Records provided:
┄┄┄┄┄┄

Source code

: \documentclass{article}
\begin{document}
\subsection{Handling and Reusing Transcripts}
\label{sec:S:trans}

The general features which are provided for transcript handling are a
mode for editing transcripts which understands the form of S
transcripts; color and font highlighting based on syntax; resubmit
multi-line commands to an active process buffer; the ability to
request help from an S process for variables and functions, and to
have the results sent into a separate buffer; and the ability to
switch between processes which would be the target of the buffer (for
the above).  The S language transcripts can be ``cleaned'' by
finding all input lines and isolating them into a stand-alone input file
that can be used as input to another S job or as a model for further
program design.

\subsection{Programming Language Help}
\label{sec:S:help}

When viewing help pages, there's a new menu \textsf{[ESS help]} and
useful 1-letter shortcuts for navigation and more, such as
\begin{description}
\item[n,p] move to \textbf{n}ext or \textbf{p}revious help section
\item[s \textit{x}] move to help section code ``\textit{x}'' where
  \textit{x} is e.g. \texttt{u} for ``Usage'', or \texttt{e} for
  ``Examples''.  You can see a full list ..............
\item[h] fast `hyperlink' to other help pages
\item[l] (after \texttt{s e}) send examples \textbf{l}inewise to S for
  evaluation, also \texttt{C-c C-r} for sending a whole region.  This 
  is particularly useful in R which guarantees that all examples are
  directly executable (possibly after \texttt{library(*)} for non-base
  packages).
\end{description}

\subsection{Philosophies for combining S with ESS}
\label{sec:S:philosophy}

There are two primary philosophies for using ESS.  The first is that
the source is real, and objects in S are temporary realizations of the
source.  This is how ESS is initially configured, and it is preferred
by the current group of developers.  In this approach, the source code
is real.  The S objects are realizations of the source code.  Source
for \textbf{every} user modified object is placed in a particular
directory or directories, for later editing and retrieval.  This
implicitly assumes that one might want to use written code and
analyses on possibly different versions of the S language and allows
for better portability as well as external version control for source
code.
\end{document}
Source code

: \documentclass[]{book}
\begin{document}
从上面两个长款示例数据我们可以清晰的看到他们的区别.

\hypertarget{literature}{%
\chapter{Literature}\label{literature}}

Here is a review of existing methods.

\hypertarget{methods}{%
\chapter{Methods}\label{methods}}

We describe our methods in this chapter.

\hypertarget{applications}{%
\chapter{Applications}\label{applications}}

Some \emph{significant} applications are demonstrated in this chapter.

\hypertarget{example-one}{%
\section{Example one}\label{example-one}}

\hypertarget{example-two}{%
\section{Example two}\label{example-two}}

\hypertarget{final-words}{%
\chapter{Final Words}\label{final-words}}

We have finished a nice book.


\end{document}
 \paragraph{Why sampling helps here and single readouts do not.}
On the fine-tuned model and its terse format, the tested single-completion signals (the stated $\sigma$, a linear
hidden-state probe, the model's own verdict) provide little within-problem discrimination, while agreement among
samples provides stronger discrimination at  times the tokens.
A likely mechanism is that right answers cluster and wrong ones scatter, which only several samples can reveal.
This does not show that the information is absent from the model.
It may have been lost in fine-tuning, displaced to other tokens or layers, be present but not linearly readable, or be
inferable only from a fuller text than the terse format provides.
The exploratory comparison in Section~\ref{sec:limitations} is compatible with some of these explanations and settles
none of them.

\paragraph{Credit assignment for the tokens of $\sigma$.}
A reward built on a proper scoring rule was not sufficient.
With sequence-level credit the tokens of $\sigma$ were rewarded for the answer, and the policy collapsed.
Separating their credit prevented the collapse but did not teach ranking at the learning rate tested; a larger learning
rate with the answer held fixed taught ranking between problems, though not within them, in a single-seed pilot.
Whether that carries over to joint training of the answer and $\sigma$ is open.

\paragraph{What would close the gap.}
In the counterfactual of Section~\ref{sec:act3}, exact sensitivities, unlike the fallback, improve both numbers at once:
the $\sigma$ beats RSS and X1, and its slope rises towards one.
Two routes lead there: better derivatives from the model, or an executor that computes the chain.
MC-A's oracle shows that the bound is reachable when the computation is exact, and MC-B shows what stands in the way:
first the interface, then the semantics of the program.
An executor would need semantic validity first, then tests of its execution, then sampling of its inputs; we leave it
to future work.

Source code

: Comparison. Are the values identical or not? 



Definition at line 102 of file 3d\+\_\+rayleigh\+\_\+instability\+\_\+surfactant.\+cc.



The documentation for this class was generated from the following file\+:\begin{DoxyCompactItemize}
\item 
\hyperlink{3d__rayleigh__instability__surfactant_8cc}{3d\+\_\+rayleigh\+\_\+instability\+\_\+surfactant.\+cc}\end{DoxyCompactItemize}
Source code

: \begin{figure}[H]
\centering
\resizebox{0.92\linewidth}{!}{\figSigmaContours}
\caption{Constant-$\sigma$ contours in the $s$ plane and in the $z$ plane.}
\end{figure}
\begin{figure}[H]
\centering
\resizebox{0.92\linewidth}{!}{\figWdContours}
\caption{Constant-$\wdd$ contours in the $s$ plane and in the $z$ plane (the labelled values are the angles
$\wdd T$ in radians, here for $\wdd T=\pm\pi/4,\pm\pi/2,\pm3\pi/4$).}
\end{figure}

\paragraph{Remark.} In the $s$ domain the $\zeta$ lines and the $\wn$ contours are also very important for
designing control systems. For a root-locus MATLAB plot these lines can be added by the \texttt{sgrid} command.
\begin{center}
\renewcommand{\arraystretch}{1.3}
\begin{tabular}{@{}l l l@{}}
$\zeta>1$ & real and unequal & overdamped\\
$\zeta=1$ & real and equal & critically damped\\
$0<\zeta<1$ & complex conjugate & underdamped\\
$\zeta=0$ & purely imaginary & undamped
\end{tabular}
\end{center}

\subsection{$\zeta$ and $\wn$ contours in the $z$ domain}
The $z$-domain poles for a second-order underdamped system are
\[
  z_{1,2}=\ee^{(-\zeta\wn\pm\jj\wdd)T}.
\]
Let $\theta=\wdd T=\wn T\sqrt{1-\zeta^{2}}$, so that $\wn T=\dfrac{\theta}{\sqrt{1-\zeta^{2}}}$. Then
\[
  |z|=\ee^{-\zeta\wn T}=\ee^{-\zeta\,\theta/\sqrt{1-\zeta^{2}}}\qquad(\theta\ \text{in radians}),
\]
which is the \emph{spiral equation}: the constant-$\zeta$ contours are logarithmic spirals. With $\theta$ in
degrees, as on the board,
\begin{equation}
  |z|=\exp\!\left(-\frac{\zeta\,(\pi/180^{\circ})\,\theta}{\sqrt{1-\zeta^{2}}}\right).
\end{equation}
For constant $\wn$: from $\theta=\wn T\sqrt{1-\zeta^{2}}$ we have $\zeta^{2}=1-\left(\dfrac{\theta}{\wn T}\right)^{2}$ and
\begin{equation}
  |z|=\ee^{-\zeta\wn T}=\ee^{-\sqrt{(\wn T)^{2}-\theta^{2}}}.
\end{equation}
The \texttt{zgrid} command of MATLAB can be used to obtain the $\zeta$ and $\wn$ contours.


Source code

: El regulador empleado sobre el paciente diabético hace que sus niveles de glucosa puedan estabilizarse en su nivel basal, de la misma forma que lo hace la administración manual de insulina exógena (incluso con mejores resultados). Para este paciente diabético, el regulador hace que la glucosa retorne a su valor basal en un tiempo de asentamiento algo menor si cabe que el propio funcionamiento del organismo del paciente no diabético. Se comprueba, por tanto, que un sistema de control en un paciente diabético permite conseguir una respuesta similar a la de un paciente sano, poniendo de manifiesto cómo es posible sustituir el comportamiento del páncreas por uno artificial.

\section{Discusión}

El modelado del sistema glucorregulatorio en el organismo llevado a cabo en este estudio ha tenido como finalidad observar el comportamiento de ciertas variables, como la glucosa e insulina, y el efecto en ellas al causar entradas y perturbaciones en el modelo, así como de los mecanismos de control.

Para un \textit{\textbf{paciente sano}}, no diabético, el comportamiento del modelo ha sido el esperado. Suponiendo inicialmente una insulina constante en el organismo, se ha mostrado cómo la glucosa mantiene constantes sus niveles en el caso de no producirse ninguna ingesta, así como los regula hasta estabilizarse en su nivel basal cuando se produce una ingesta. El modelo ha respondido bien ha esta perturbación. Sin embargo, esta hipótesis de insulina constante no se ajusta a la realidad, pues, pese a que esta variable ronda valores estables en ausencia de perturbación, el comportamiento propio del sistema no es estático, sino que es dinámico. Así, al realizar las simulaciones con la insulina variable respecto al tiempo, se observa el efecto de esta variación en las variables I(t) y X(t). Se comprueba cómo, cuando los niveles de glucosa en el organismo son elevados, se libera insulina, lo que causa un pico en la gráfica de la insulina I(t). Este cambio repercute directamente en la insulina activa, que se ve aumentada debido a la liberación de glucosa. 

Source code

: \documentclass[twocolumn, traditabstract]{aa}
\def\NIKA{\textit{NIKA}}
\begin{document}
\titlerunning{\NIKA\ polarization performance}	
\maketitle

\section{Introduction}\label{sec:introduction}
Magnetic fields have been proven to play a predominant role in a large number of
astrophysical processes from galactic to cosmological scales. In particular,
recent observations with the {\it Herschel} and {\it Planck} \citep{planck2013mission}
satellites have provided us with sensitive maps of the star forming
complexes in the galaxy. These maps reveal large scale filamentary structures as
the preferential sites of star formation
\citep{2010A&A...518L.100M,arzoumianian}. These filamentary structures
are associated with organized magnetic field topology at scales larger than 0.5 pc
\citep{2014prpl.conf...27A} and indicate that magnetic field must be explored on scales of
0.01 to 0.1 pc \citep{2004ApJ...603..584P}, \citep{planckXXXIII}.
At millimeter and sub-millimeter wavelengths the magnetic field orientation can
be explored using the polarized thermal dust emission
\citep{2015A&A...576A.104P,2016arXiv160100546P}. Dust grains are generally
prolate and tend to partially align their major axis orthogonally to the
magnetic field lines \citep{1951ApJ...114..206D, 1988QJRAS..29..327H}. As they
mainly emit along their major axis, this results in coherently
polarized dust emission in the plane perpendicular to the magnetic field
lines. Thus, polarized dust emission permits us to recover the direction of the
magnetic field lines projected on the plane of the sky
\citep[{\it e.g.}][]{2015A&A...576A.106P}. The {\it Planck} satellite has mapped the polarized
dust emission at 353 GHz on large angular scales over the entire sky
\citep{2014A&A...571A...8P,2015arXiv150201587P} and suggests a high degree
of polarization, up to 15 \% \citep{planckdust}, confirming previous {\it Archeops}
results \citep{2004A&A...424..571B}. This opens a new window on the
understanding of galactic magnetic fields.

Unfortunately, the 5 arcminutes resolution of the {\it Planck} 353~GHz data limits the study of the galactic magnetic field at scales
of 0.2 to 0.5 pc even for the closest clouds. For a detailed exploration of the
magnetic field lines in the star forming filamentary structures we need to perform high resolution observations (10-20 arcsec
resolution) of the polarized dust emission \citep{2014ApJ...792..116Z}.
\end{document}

┄┄┄┄┄┄

What to do: Repeat verbatim the opening run of entries, ending with the line that contains "directly executable (possibly".

Task solution:
Source code

: \documentclass{article}
\begin{document}
\subsection{Handling and Reusing Transcripts}
\label{sec:S:trans}

The general features which are provided for transcript handling are a
mode for editing transcripts which understands the form of S
transcripts; color and font highlighting based on syntax; resubmit
multi-line commands to an active process buffer; the ability to
request help from an S process for variables and functions, and to
have the results sent into a separate buffer; and the ability to
switch between processes which would be the target of the buffer (for
the above).  The S language transcripts can be ``cleaned'' by
finding all input lines and isolating them into a stand-alone input file
that can be used as input to another S job or as a model for further
program design.

\subsection{Programming Language Help}
\label{sec:S:help}

When viewing help pages, there's a new menu \textsf{[ESS help]} and
useful 1-letter shortcuts for navigation and more, such as
\begin{description}
\item[n,p] move to \textbf{n}ext or \textbf{p}revious help section
\item[s \textit{x}] move to help section code ``\textit{x}'' where
  \textit{x} is e.g. \texttt{u} for ``Usage'', or \texttt{e} for
  ``Examples''.  You can see a full list ..............
\item[h] fast `hyperlink' to other help pages
\item[l] (after \texttt{s e}) send examples \textbf{l}inewise to S for
  evaluation, also \texttt{C-c C-r} for sending a whole region.  This 
  is particularly useful in R which guarantees that all examples are
  directly executable (possibly after \texttt{library(*)} for non-base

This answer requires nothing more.